売上(オーダー)業務では、商品コードをバーコード/2次元コードスキャナー(Bluetooth接続/USB接続)から取り込んだり、Venue Proの画面に表示された商品名をタッチしたりといった方法で売上データを入力する(画面1)。飲食店では、Venue Proをセルフオーダー端末として客席に設置してもよい。

Windows 8.1にはタブレットをキオスク端末化する「アサインド アクセス機能」が備わっているので、利用客に操作を任せても問題が生じることはないだろう。アサインド アクセス機能はユーザーアカウントごとに設定が可能だ。アカウントを切り替えることで、1台のタブレットを開店前や閉店後はPCとして、営業中はPOSやオーダーなどの店舗業務端末として、使い分けることも可能になる。

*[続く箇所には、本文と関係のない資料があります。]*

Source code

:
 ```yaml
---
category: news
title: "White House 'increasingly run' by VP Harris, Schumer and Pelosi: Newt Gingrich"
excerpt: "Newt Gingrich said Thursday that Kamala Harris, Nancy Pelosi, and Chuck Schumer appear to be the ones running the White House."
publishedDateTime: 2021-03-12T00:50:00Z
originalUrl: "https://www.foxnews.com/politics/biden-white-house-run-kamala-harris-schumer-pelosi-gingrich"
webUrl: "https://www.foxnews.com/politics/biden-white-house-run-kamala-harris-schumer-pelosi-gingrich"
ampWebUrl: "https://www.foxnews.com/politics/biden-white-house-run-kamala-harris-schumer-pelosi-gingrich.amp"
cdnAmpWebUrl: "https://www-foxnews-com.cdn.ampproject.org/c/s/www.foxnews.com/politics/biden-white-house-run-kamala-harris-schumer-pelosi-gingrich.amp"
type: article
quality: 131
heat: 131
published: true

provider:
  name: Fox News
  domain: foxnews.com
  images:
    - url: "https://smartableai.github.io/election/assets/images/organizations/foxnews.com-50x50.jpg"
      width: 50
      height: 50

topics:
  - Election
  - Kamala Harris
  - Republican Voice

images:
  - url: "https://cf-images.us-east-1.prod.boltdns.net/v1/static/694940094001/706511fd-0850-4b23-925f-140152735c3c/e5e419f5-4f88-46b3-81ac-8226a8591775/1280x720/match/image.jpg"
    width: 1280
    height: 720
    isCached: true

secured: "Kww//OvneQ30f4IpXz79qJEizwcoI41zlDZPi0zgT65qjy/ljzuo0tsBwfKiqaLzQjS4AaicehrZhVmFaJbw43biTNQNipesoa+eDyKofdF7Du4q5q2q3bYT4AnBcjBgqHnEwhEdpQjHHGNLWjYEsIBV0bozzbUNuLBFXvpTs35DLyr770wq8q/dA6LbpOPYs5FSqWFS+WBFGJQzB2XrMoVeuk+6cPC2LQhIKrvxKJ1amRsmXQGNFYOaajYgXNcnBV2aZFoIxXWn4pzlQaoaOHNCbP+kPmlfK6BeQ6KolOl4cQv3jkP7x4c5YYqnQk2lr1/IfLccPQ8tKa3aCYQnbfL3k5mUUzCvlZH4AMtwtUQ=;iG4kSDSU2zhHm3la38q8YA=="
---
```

飲食店の場合は、キッチンにもタブレットを設置しておくとオーダーをすぐに受け取れて便利だ。「Windows AzureのMobile Serviceを使えば、ストアサーバーを置かなくてもオーダー内容を簡単にキッチン端末に送り込めます」と、鈴木氏。このサービスはプッシュ通知方式になっているので、キッチン端末側での待ち受けは不要だ。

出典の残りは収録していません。